The approval means that competing ideas--including visions of the Raymond as a $10-million cultural center or as a music hall--must now be sorted out to find one that is economically feasible.
“I think that Tuesday was a huge triumph,” said Gina Zamparelli, a concert producer who said she has gone door-to-door in Old Pasadena in the past three weeks, drumming up support for preserving the Raymond as a theater. “If all the pieces fall into place, I think we’re going to save the theater.”
But for Buchanan and Perkins, who have held their office plans in abeyance for more than two years, the city’s action has only further tried their patience. The two initially agreed in 1988 to hold off on their plans in order to allow the city to prepare a $29,800 study to explore the economic feasibility of preserving it.
“It was (supposed to be) 60 to 90 days (for the study),” Buchanan said. “All of a sudden that 60 to 90 days turned into two years.”
The study by R. F. McCann and Co., completed in January, showed that theater use at the Raymond could yield from $671,672 to $1.7 million annually after operating expenses. That money could be used by a new buyer toward paying off Buchanan and Perkins’ purchase price.
The price has been a sticking point in preserving the Raymond as a theater, however. The owners are asking $2.8 million for the land and building, an amount some concert and theatrical producers say is too high.
The city is proposing to solve that dilemma by having Buchanan and Perkins agree to accept a lower price for the Raymond. In return, the two owners would receive development rights held by the city at the nearby First Interstate Bank parking lot.
Although the city does not own the land, it owns “air rights” above it, which means that Buchanan and Perkins could construct a new building on the site, provided they include bank parking spaces in the new structure.
But Buchanan said the deal could have drawbacks because it would cost $1 million alone to construct the new parking structure.
In addition, the city must sort among the competing ideas for a package that best suits the city and the owners. That procedure could take as long as six months, said city Development Operations Administrator Marsha Rood.
But Rood said the city could speed up the process if needed. “A whole lot of things need to be negotiated. Time is one of them.”
Also subject to negotiation are the three competing proposals for the theater’s future.
Producer Haddad, president of E. J. H. Inc., operates the Celebrity Theatres in Phoenix, Ariz., and Anaheim, as well as the Variety Theatre in Los Angeles. Haddad is proposing to use the Raymond as a venue for touring concert acts.
In a similar vein is the proposal by Gary Folgner, owner of the Ventura Theatre in Ventura and the Coach House in Orange County. Folgner would revamp the Raymond to provide restaurant seating for dinner shows.

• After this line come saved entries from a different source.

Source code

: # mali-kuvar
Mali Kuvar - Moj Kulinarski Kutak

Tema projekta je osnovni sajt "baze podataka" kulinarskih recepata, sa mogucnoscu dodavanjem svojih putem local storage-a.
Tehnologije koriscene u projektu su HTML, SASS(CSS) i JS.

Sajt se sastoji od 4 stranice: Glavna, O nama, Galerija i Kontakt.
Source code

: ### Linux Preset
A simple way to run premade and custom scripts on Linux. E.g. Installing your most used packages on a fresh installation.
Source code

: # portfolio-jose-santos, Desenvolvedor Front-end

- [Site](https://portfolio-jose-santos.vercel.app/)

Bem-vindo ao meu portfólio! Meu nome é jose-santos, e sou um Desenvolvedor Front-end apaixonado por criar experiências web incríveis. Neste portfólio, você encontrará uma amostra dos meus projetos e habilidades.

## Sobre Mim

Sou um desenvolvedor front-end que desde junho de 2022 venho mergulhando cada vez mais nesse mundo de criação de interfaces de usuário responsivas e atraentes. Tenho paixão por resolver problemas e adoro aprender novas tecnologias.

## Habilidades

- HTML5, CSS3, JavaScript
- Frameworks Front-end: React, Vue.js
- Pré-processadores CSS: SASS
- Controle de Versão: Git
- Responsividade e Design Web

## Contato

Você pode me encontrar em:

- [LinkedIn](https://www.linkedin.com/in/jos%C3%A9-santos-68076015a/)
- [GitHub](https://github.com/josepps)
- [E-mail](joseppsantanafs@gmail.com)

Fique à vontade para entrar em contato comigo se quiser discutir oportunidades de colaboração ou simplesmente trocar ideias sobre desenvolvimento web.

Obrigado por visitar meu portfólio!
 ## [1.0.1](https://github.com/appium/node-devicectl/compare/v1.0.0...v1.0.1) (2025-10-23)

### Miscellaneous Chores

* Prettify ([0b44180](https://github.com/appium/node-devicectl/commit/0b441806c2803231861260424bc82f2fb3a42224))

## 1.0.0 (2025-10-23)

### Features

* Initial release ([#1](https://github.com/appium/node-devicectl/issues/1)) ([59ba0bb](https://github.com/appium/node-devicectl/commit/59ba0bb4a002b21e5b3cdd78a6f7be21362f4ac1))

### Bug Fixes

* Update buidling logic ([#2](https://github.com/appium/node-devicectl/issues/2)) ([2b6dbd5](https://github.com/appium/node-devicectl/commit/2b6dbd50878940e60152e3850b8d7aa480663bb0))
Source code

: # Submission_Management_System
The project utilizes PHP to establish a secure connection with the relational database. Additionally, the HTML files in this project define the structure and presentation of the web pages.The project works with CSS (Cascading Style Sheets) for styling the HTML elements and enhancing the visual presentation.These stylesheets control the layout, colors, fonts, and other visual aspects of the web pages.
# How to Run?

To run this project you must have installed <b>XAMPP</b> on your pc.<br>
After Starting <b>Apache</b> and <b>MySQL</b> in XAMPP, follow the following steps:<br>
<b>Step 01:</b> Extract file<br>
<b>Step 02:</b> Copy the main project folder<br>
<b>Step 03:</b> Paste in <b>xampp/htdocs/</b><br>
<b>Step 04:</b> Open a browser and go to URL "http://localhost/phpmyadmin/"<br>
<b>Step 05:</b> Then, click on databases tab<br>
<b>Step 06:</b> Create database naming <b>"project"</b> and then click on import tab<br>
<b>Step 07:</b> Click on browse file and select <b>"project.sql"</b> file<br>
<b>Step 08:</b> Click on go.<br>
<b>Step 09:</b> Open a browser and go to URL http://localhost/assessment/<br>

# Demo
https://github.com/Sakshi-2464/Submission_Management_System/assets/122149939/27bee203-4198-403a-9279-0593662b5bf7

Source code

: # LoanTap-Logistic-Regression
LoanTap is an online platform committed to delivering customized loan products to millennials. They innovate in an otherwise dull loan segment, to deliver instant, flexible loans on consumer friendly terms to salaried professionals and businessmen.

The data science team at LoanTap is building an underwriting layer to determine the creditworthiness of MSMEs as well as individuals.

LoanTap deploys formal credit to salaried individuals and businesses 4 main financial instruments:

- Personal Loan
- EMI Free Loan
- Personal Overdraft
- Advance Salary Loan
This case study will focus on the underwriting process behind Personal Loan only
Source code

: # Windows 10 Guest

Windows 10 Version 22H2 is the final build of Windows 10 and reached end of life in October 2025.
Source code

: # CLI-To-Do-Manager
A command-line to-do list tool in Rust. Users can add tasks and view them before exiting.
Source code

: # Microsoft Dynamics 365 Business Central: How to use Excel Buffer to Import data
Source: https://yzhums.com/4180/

Both Haddad and Folgner say they would upgrade the theater to open it as soon as possible and do other work as time permitted.

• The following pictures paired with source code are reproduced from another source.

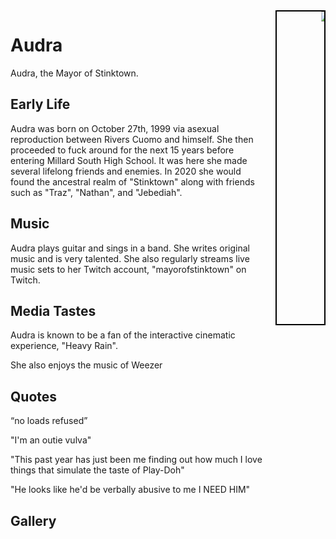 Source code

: <div style="width: 100%; background-image=url('/assets/images/ezgif.com-speed.gif')">
   <div style="float:left; width: 80%">
   <h1>Audra</h1>
   <p>Audra, the Mayor of Stinktown.</p>
   <h2>Early Life</h2>
   <p>Audra was born on October 27th, 1999 via asexual reproduction between Rivers Cuomo and himself. She then 
      proceeded to fuck around for the next 15 years before entering Millard South High School. It was here she
      made several lifelong friends and enemies. In 2020 she would found the ancestral realm of "Stinktown" 
      along with friends such as "Traz", "Nathan", and "Jebediah".</p>

      
   <h2>Music</h2>
   <p>Audra plays guitar and sings in a band. She writes original music and is very talented. She also regularly 
      streams live music sets to her Twitch account, "mayorofstinktown" on Twitch.</p>

   <h2>Media Tastes</h2>
   <p>Audra is known to be a fan of the interactive cinematic experience, "Heavy Rain". </p>
   <p>She also enjoys the music of Weezer</p>

   <h2>Quotes</h2>
   <p>“no loads refused”</p>
   <p>"I'm an outie vulva"</p>
   <p>"This past year has just been me finding out how much I love things that simulate the taste of Play-Doh"</p>
   <p>"He looks like he'd be verbally abusive to me I NEED HIM"</p>

   <h2>Gallery</h2>
   </div>
   <div style="float:right; width: 15%; border:2px solid black">
     <marquee direction="left" height="500px">
     <img src="/assets/images/ezgif.com-speed.gif" alt="cool grl">
     </marquee>
   </div>
</div>
<div style="clear:both"></div>
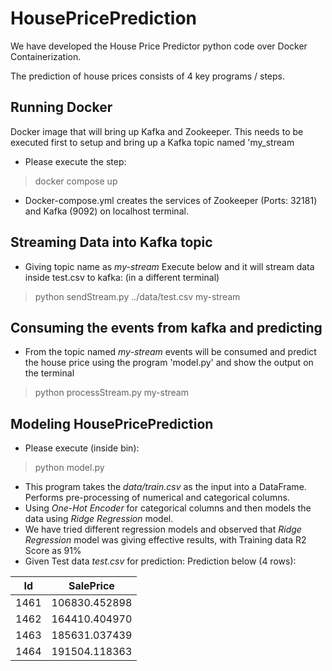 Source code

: # HousePricePrediction

We have developed the House Price Predictor python code over Docker Containerization. 

The prediction of house prices consists of 4 key programs / steps.
 ## Running Docker
 Docker image that will bring up Kafka and Zookeeper. This needs to be executed first to setup and bring up a Kafka topic named 'my_stream
 * Please execute the step: 
 > docker compose up
 * Docker-compose.yml creates the services of Zookeeper (Ports: 32181) and Kafka (9092) on localhost terminal.
 
 ## Streaming Data into Kafka topic
 * Giving topic name as _my-stream_ Execute below and it will stream data inside test.csv to kafka: (in a different terminal)
 > python sendStream.py ../data/test.csv my-stream
 
## Consuming the events from kafka and predicting
* From the topic named _my-stream_ events will be consumed and predict the house price using the program 'model.py' and show the output on the terminal
> python processStream.py my-stream

 
 ## Modeling HousePricePrediction
 * Please execute (inside bin):
 > python model.py
 * This program takes the _data/train.csv_ as the input into a DataFrame. Performs pre-processing of numerical and categorical columns.
 * Using _One-Hot Encoder_ for categorical columns and then models the data using _Ridge Regression_ model.
 * We have tried different regression models and observed that _Ridge Regression_ model was giving effective results, with Training data R2 Score as 91%
 * Given Test data _test.csv_ for prediction:
 Prediction below (4 rows):
 
|       Id   |   SalePrice|
|----------|----------|
|     1461  |106830.452898|
|     1462  |164410.404970|
|     1463  |185631.037439|
|     1464  |191504.118363|

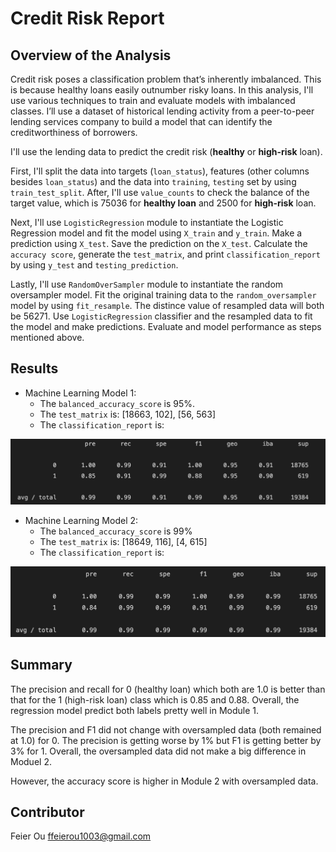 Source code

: # Credit Risk Report 

## Overview of the Analysis

Credit risk poses a classification problem that’s inherently imbalanced. This is because healthy loans easily outnumber risky loans. In this analysis, I'll use various techniques to train and evaluate models with imbalanced classes. I’ll use a dataset of historical lending activity from a peer-to-peer lending services company to build a model that can identify the creditworthiness of borrowers.

I'll use the lending data to predict the credit risk (**healthy** or **high-risk** loan). 

First, I'll split the data into targets (`loan_status`), features (other columns besides `loan_status`) and the data into `training`, `testing` set by using `train_test_split`. After, I'll use `value_counts` to check the balance of the target value, which is 75036 for **healthy loan** and 2500 for **high-risk** loan. 

Next, I'll use `LogisticRegression` module to instantiate the Logistic Regression model and fit the model using `X_train` and `y_train`. Make a prediction using `X_test`. Save the prediction on the `X_test`. Calculate the `accuracy score`, generate the `test_matrix`, and print `classification_report` by using `y_test` and `testing_prediction`. 

Lastly, I'll use `RandomOverSampler` module to instantiate the random oversampler model. Fit the original training data to the `random_oversampler` model by using `fit_resample`. The distince value of resampled data will both be 56271. Use `LogisticRegression` classifier and the resampled data to fit the model and make predictions. Evaluate and model performance as steps mentioned above. 


## Results

* Machine Learning Model 1:
  * The `balanced_accuracy_score` is 95%.
  * The `test_matrix` is:
        [18663,   102],
        [56,   563]
  * The `classification_report` is:

![<1>](<Image/1.png>)


* Machine Learning Model 2:
  * The `balanced_accuracy_score` is 99%
  * The `test_matrix` is:
        [18649,   116],
        [4,   615]
  * The `classification_report` is:

![<2>](</Image/2.png>)


## Summary

The precision and recall for 0 (healthy loan) which both are 1.0 is better than that for the 1 (high-risk loan) class which is 0.85 and 0.88. Overall, the regression model predict both labels pretty well in Module 1. 

The precision and F1 did not change with oversampled data (both remained at 1.0) for 0. The precision is getting worse by 1% but F1 is getting better by 3% for 1. Overall, the oversampled data did not make a big difference in Moduel 2. 

However, the accuracy score is higher in Module 2 with oversampled data. 


## Contributor
Feier Ou
ffeierou1003@gmail.com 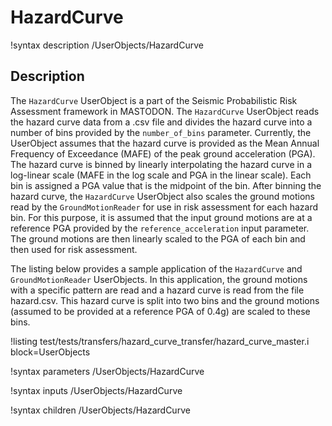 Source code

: # HazardCurve

!syntax description /UserObjects/HazardCurve

## Description

The `HazardCurve` UserObject is a part of the Seismic Probabilistic Risk Assessment framework in MASTODON. The `HazardCurve` UserObject reads the hazard curve data from a .csv file and divides the hazard curve into a number of bins provided by the `number_of_bins` parameter. Currently, the UserObject assumes that the hazard curve is provided as the Mean Annual Frequency of Exceedance (MAFE) of the peak ground acceleration (PGA). The hazard curve is binned by linearly interpolating the hazard curve in a log-linear scale (MAFE in the log scale and PGA in the linear scale). Each bin is assigned a PGA value that is the midpoint of the bin. After binning the hazard curve, the `HazardCurve` UserObject also scales the ground motions read by the `GroundMotionReader` for use in risk assessment for each hazard bin. For this purpose, it is assumed that the input ground motions are at a reference PGA provided by the `reference_acceleration` input parameter. The ground motions are then linearly scaled to the PGA of each bin and then used for risk assessment.

The listing below provides a sample application of the `HazardCurve` and `GroundMotionReader` UserObjects. In this application, the ground motions with a specific pattern are read and a hazard curve is read from the file hazard.csv. This hazard curve is split into two bins and the ground motions (assumed to be provided at a reference PGA of 0.4g) are scaled to these bins.

!listing test/tests/transfers/hazard_curve_transfer/hazard_curve_master.i block=UserObjects

!syntax parameters /UserObjects/HazardCurve

!syntax inputs /UserObjects/HazardCurve

!syntax children /UserObjects/HazardCurve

Producer Terry Gates would like to raise $10 million to rehabilitate the Raymond to historically mint condition, stripping away some of the 1940s and 1950s flourishes to recreate the Georgian, classical interior unveiled at its opening in 1921.
Gates’ proposal would also include building an annex on the adjacent parking lot for offices and rehearsal space, and adding a restaurant inside the Raymond.
The main drawback to his proposal, however, is that he wants the city to temporarily purchase the building for $2.8 million while he finds funding among corporate donors to reimburse the city. Rood, City Manager Donald McIntyre and Mayor Jess Hughston said the city has no money for such a proposal.
In addition, the McCann study indicated that proposals such as Gates’ would require ongoing public subsidies, something city officials want to avoid.